Edit: Since apparently the drag lines aren't an accurate measure, I decided to take a look at the drag values using the aero-data in the action menu's for each of the parts in a very simple Mk3 plane with a fuselage consisting of a Nose Cone, Mk3 Cockpit, Mk3 Cargo Bay (Long), Liquid Fuel Fuselage (Short) and a Mk3 Engine Mount with 3x J-X4 Turbo Ramjet's on the engine nodes.

I put the plane into a cruise at approximately Mach 1 (According to Kerbal Engineer) at an altitude of almost exactly 500 m and took the drag values of the parts consisting the fuselage and engines and rounded them to the nearest half.

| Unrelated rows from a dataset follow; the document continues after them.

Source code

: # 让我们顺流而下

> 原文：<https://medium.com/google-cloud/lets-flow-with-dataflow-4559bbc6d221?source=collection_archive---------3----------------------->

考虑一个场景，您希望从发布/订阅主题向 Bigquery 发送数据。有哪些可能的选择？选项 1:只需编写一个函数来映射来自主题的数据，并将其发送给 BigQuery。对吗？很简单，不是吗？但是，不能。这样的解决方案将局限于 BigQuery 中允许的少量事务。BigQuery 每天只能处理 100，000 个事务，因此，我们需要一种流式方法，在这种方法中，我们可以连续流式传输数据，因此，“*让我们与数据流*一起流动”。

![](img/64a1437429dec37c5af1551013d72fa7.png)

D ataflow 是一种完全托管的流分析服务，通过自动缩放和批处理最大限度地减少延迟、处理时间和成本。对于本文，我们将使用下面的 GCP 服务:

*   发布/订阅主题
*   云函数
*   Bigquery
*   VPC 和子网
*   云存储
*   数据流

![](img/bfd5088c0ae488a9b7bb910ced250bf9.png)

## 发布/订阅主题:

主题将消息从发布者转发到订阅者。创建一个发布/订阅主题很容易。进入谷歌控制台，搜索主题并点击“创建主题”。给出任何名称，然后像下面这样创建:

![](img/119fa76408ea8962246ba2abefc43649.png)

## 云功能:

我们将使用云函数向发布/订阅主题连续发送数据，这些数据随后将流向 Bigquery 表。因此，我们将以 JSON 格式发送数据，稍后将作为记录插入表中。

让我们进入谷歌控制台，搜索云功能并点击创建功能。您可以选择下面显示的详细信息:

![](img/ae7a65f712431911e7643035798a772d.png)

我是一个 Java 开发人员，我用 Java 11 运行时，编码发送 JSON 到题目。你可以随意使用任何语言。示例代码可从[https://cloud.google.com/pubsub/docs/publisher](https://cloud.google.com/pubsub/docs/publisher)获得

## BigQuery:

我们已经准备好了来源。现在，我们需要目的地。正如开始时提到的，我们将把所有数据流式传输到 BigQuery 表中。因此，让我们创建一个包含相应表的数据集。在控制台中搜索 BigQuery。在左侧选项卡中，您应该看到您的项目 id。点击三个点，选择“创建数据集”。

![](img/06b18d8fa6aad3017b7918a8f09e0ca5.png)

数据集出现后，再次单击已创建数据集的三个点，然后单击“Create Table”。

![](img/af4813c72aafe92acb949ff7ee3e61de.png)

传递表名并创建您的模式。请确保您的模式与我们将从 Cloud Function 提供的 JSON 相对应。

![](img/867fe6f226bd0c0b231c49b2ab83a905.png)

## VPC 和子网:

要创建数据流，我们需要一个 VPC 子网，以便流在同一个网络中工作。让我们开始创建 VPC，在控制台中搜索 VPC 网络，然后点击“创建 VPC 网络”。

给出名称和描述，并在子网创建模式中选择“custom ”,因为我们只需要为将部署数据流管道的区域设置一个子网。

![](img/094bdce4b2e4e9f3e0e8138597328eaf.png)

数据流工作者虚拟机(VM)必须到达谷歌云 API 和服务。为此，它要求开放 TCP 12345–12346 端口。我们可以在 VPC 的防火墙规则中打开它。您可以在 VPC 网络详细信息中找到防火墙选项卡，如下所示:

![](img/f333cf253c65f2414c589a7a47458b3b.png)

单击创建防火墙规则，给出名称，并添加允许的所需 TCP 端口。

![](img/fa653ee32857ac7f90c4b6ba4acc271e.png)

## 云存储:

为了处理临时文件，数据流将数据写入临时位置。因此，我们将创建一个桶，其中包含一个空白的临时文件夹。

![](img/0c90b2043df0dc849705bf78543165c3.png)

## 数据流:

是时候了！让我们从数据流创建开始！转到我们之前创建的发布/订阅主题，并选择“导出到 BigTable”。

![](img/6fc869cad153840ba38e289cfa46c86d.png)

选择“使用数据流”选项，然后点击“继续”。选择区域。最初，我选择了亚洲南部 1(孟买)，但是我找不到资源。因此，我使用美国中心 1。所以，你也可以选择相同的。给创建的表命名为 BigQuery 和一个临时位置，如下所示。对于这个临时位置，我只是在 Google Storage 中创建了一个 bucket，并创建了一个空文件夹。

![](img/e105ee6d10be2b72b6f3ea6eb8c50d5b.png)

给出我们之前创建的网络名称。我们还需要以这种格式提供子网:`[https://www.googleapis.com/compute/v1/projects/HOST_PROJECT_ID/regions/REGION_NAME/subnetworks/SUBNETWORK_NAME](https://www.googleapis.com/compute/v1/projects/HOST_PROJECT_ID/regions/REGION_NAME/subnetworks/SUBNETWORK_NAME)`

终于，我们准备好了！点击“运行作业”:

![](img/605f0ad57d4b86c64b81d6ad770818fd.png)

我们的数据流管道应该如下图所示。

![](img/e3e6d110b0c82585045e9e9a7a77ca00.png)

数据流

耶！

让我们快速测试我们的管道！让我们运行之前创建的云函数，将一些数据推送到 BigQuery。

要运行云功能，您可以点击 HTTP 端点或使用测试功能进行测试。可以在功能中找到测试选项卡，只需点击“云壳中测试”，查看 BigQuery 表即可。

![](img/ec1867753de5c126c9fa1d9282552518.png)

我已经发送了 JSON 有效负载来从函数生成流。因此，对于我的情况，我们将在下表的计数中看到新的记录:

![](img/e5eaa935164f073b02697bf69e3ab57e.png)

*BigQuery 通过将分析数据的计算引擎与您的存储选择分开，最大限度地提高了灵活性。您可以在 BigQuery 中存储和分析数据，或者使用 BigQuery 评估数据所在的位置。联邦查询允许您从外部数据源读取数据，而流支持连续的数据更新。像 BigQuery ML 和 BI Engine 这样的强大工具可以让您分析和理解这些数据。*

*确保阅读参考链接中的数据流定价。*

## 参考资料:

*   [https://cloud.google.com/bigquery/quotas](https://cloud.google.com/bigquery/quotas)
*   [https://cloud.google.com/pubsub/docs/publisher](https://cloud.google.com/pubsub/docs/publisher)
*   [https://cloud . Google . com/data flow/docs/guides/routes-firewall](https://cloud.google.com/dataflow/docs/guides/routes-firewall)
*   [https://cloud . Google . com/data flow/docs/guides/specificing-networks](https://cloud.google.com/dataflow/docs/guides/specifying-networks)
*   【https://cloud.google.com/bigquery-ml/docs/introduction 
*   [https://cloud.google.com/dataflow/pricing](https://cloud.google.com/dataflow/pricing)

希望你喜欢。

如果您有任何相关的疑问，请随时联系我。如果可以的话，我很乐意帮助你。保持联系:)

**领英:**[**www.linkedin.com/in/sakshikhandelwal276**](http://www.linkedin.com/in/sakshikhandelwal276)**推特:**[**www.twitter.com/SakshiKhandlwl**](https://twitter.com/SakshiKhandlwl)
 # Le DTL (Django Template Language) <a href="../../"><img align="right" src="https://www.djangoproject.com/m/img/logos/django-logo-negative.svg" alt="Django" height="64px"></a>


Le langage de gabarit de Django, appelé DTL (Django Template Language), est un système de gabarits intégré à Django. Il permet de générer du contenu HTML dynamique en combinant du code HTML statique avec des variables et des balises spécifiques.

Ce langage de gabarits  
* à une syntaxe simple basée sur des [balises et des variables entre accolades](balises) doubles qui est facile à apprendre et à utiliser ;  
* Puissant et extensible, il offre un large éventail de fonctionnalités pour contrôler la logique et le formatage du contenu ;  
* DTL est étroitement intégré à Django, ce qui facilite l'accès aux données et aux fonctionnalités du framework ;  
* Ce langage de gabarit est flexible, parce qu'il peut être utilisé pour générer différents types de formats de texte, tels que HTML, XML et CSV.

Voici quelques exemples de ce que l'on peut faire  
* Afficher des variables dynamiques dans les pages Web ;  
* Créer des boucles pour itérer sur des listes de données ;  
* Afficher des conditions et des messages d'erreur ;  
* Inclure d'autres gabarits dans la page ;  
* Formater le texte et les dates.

Recorded drag values (kN):

Aerodynamic Nose Cone: 23

Mk3 Cockpit: 82

Mk3 Cargo Bay CRG-100: 103.5

Mk3 Liquid Fuel Fuselage Short: 27

Mk3 Engine Mount: 154

J-X4 ''Whiplash" Turbo Ramjet: 0.17

One can see from the values that the Engine Mount has a more drag than any other part on the plane.

I recorded the values for the Engine Mount a second time but with two engines, under the same conditions as before and recorded a drag value of 184 kN.

I then looked at a single engine and no engine by decoupling it at high speed and noticed a fairly substantial drag increase there too.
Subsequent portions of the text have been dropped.